Efficient Frontier Management for Collaborative Active SLAM
Muhammad Farhan Ahmed, Matteo Maragliano, Vincent FremontCarmine, Tommaso Recchiuto, Antonio Sgorbissa
TL;DR
This work addresses the challenge of coordinating multiple robots in Active Collaborative SLAM by introducing a centralized frontier-sharing framework that optimizes exploration using merged-map information gain, distance, and reward metrics. The methodology combines frontier management to prune candidates, a spread policy to promote even exploration, and synchronous/asynchronous coordination modes implemented in ROS. Across simulations and real-robot experiments, the approach yields higher area coverage, improved map-quality metrics, and reduced computational load from frontier reduction, with asynchronous coordination providing enhanced robustness.

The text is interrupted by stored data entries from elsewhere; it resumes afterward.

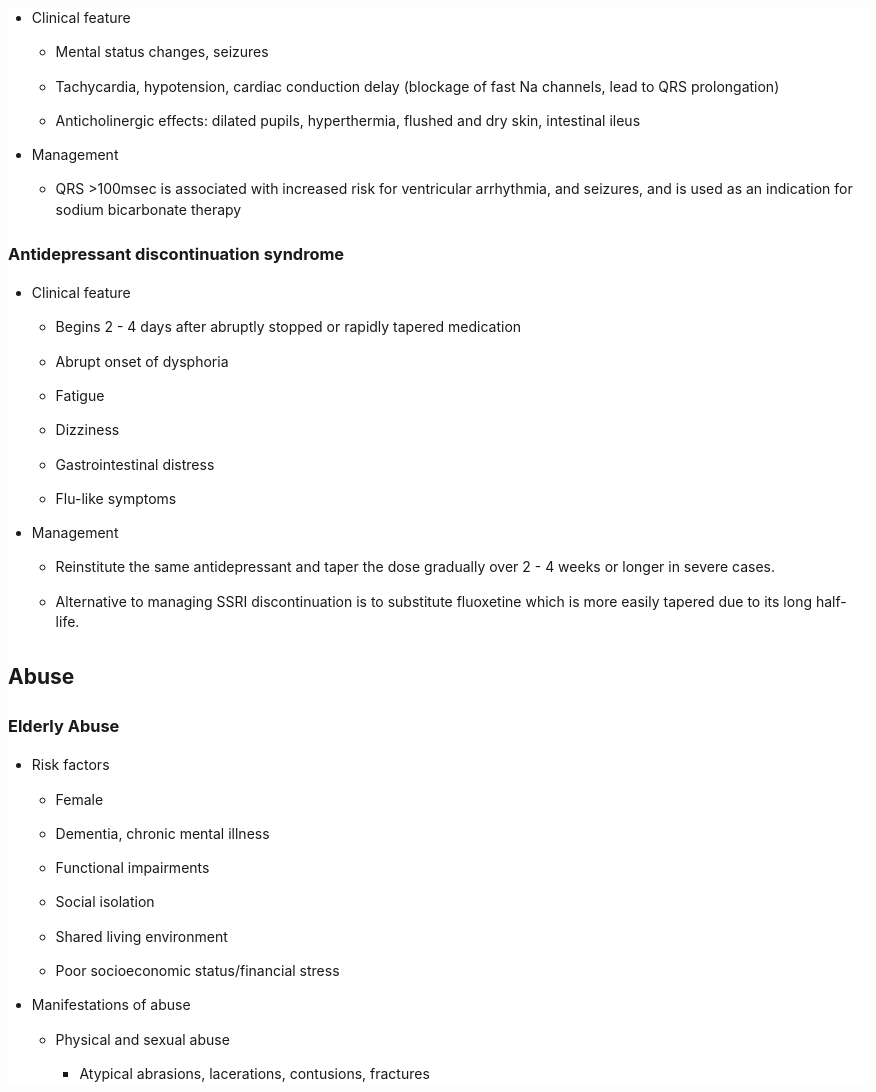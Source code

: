 -   Clinical feature

    -   Mental status changes, seizures

    -   Tachycardia, hypotension, cardiac conduction delay (blockage of fast Na channels, lead to QRS prolongation)

    -   Anticholinergic effects: dilated pupils, hyperthermia, flushed and dry skin, intestinal ileus

-   Management

    -   QRS \>100msec is associated with increased risk for ventricular arrhythmia, and seizures, and is used as an indication for sodium bicarbonate therapy

### Antidepressant discontinuation syndrome

-   Clinical feature

    -   Begins 2 - 4 days after abruptly stopped or rapidly tapered medication

    -   Abrupt onset of dysphoria

    -   Fatigue

    -   Dizziness

    -   Gastrointestinal distress

    -   Flu-like symptoms

-   Management

    -   Reinstitute the same antidepressant and taper the dose gradually over 2 - 4 weeks or longer in severe cases.

    -   Alternative to managing SSRI discontinuation is to substitute fluoxetine which is more easily tapered due to its long half-life.

Abuse
-----

### Elderly Abuse

-   Risk factors

    -   Female

    -   Dementia, chronic mental illness

    -   Functional impairments

    -   Social isolation

    -   Shared living environment

    -   Poor socioeconomic status/financial stress

-   Manifestations of abuse

    -   Physical and sexual abuse

        -   Atypical abrasions, lacerations, contusions, fractures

The results demonstrate a scalable, centralized solution with potential for future decentralization and sensor-driven frontier candidate selection.
Abstract
In autonomous robotics, a critical challenge lies in developing robust solutions for Active Collaborative SLAM, wherein multiple robots collaboratively explore and map an unknown environment while intelligently coordinating their movements and sensor data acquisitions. In this article, we present an efficient centralized frontier sharing approach that maximizes exploration by taking into account information gain in the merged map, distance, and reward computation among frontier candidates and encourages the spread of agents into the environment. Eventually, our method efficiently spreads the robots for maximum exploration while keeping SLAM uncertainty low. Additionally, we also present two coordination approaches, synchronous and asynchronous to prioritize robot goal assignments by the central server. The proposed method is implemented in ROS and evaluated through simulation and experiments on publicly available datasets and similar methods, rendering promising results.